For most of the people of England, London must have seemed scarcely less remote and mysterious than Rome or Constantinople. Going to the big city meant going to Exeter, or Leicester or Leeds or York, and for many even that was a rare adventure. To have seen London and returned home was to have something to talk about as long as one lived. The great outlet for those who yearned to see something of the world remained the pilgrimage routes, of which there were several famous examples in England. The days of traveling all the way to the Holy Land, however, were as gone as the High Middle Ages.
Though vast inequality of wealth and power was one of the defining characteristics of the whole society, differences were narrowed by the fact that even the elites lacked comforts and conveniences that today are taken for granted throughout the developed world. The landless (and literally almost penniless) peasantry was, aside from the largesse extended to it by the church, simply ignored. “The people here are held in little more esteem than if they were slaves,” a visitor from Italy observed. “There is no injury that can be committed against the lower orders of the English that may not be atoned for by money.” That the two million people lumped together at the bottom of such a society might be tempted to protest when their situation became desperate is hardly surprising. But they were expected to know their proper place and accept it. Life had inured them to hardship, and any who even appeared to threaten the status quo could expect to be quickly and brutally cut down.
I
f the recall of his divorce case to Rome was an infuriating setback for Henry VIII, it did have one advantage. It could easily be blamed on Thomas Wolsey. Easily but unfairly, because the king had given the cardinal a weak case to work with, at crucial junctures had gone around him in trying to influence the papal court, and had refused to consider compromises that might have put the entire matter to rest.

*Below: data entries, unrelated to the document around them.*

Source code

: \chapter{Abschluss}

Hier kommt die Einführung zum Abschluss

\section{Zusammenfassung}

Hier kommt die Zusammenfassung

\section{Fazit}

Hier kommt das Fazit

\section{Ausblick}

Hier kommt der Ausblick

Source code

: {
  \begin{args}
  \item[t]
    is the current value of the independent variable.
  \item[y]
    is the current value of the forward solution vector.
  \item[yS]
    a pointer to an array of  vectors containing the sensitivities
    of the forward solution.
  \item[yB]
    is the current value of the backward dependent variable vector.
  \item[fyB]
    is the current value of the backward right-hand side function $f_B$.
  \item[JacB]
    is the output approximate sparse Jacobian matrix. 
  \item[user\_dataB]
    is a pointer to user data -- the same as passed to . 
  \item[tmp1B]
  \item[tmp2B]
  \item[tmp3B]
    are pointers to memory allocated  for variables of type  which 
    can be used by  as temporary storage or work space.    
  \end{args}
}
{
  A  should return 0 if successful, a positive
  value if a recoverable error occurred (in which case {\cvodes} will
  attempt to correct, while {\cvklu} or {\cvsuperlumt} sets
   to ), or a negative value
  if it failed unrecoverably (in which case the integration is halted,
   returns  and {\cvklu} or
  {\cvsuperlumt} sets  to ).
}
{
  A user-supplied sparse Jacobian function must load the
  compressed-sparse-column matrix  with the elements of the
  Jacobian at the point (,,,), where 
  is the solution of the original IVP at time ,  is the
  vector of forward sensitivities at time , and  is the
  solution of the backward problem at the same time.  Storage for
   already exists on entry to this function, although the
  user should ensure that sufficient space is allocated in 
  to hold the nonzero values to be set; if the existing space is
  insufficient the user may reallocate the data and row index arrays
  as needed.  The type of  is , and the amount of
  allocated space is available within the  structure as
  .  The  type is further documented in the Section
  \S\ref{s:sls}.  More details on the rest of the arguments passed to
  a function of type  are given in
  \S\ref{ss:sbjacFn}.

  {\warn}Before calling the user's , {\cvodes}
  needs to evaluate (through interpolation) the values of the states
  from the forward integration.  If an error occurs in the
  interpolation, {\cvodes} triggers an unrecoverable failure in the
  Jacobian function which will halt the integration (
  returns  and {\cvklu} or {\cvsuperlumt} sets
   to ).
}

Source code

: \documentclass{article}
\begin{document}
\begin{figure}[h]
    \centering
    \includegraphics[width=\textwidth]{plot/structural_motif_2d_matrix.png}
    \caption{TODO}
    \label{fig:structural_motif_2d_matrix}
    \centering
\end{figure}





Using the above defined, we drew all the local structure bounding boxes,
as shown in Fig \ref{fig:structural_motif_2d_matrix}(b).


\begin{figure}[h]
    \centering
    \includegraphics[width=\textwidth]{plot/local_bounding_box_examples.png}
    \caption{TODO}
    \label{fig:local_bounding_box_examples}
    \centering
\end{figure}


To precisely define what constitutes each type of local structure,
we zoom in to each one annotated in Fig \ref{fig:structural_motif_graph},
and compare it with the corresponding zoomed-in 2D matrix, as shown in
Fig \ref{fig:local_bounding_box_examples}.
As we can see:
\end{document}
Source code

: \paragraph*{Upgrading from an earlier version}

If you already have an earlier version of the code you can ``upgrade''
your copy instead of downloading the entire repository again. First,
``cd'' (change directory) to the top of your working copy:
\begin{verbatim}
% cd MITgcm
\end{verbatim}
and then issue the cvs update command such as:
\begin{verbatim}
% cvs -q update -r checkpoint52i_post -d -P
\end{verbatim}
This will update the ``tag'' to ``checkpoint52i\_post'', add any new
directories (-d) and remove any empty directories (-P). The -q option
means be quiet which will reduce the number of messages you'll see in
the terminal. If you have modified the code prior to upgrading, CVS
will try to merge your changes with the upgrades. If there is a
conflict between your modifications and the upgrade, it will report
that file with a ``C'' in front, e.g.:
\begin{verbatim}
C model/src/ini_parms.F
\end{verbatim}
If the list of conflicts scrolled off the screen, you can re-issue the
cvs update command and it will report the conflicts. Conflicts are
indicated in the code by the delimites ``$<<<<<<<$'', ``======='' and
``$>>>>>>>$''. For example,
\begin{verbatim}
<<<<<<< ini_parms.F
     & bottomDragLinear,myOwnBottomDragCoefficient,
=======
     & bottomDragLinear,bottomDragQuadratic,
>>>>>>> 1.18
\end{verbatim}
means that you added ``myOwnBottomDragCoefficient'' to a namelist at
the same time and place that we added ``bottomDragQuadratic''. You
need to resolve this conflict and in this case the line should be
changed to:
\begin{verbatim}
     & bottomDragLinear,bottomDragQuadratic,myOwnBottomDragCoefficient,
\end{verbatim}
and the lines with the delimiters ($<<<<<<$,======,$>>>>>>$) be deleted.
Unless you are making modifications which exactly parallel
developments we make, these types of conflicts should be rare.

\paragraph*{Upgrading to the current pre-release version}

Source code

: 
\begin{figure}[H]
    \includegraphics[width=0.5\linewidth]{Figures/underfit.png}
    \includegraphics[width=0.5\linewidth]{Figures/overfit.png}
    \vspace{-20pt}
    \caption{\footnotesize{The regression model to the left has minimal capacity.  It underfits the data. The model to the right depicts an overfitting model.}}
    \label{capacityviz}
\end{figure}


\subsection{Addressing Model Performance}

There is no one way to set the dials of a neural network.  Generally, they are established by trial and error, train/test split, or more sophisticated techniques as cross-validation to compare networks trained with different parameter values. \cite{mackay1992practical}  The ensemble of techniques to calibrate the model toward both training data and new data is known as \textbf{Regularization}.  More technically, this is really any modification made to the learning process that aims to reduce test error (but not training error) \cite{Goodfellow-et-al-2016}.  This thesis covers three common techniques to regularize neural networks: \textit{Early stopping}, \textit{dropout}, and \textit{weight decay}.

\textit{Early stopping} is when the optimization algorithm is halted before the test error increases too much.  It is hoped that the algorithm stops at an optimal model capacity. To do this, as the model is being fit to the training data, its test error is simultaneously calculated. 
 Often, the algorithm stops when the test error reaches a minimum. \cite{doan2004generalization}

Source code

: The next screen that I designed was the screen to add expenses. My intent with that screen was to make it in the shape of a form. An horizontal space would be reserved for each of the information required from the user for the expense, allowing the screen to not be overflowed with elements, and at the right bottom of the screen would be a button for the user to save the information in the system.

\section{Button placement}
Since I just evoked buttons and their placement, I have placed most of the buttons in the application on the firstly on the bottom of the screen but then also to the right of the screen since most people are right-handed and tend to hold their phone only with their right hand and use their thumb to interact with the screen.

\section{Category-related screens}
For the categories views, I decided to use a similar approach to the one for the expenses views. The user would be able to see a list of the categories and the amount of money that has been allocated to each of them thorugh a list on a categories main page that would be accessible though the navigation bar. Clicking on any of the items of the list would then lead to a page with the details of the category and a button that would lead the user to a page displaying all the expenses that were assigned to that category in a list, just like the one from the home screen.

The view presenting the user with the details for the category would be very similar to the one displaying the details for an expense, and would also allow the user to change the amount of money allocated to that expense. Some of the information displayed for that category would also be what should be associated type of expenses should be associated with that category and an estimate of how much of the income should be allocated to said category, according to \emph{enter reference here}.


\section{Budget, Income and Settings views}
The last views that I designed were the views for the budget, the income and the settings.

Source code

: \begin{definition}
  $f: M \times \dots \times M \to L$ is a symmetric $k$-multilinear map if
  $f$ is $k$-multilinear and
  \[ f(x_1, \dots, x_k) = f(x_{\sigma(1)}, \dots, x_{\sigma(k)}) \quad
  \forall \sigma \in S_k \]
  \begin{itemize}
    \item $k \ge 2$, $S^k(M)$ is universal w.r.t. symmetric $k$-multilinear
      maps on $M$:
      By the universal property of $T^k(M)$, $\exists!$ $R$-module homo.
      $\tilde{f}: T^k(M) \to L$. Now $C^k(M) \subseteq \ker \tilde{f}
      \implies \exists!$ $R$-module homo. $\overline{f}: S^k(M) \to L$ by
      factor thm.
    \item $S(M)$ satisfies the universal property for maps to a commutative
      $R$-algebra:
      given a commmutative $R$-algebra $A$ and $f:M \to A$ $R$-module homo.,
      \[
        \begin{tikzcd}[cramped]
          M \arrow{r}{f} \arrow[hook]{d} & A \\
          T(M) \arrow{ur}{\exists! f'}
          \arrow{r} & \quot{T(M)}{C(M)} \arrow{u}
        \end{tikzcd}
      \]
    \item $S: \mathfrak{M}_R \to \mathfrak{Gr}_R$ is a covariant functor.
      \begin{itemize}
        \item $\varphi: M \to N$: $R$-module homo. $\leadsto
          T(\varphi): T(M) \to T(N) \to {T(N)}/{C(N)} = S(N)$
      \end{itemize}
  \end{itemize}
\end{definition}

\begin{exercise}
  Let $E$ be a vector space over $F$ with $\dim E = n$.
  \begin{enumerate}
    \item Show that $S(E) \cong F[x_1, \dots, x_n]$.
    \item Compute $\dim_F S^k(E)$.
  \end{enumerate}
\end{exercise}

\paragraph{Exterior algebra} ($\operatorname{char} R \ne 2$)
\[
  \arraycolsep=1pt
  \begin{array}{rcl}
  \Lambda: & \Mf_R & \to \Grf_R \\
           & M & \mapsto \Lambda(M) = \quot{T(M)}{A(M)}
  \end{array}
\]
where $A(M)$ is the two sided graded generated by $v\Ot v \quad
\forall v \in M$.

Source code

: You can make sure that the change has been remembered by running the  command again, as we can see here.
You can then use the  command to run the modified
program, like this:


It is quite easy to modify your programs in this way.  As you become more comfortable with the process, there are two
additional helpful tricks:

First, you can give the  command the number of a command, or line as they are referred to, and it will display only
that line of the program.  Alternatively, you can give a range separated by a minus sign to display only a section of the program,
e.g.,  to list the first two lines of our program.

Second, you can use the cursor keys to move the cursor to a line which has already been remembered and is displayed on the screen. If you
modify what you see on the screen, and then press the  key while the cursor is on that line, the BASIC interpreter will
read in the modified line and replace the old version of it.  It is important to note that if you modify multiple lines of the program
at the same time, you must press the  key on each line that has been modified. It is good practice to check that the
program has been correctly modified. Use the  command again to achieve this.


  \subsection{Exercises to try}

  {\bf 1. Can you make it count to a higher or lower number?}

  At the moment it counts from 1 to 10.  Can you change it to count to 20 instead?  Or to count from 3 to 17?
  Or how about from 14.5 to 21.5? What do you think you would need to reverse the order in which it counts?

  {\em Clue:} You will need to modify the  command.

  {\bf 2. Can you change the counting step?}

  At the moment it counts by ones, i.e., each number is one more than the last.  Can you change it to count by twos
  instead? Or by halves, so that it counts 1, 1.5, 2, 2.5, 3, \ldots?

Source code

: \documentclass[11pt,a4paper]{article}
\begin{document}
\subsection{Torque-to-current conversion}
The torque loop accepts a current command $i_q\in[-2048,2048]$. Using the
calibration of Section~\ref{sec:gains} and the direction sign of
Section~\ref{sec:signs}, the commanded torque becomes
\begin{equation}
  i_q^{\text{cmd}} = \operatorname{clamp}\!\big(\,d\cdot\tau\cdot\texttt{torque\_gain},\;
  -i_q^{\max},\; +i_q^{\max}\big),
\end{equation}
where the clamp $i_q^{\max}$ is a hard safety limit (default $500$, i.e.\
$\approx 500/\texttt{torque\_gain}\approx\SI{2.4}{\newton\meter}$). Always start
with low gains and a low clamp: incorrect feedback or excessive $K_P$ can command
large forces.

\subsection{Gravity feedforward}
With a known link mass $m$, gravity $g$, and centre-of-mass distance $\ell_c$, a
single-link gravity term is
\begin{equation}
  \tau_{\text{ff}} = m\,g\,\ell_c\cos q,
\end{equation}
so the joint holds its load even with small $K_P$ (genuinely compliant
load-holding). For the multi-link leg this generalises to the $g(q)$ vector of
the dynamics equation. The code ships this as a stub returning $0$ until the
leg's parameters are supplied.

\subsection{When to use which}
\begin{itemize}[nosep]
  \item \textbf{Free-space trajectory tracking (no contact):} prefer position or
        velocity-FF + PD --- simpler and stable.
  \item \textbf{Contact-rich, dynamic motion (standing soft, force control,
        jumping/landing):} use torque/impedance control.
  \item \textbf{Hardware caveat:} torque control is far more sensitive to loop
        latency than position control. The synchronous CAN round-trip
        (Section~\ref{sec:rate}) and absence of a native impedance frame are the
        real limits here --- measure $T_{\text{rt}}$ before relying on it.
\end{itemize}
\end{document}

And if the Peace of Cambrai was a disaster for English foreign policy, one that turned France from an ally of England into an ally of the Hapsburg empire and closed the breach between empire and pope while leaving England isolated, that too was easily blamed on Wolsey. And more fairly this time, because it was Wolsey who had overreached and Wolsey’s ambitious strategy that had failed.
What was worst for the cardinal, he was nearly without friends. That Queen Catherine held him responsible for the king’s rejection no longer mattered, but Anne Boleyn and her family had, with even less reason, persuaded themselves that Wolsey was not only failing to pursue the divorce with all possible vigor but secretly undercutting Henry’s efforts. The nobility had always despised and resented Wolsey for being not only a lowborn upstart but an insufferably haughty one, while the people at large, conveniently for the king, believed him to be at fault for the financial burdens imposed by Henry’s wars. In 1525, when Wolsey attempted to levy what he laughably called an “Amicable Grant” to pay for
a new continental campaign that the king was determined to launch (it was not a grant at all, of course, but a proposed confiscation of between a sixth and a third of the incomes and movable goods of almost every subject clerical or lay), protests came so close to turning into rebellion that Henry called off both the campaign and the levy. In doing so he pretended that the whole thing had been Wolsey’s idea and that he himself had known nothing about it, cheerfully allowing the cardinal to take the blame. Later Wolsey drew both the king’s wrath and that of Anne and her family by blocking the appointment, as abbess of the ancient convent at Wilton, of a Boleyn in-law named Eleanor Carey, a woman notorious for sexual promiscuity. The post went instead to the choice of the sisters of Wilton, an old woman known to be “wise and discreet.” By doing the right thing, however, Wolsey had given the Boleyns fresh reason to regard him as their enemy, and by allowing the issue to become a royal domestic dispute he had deeply annoyed the king.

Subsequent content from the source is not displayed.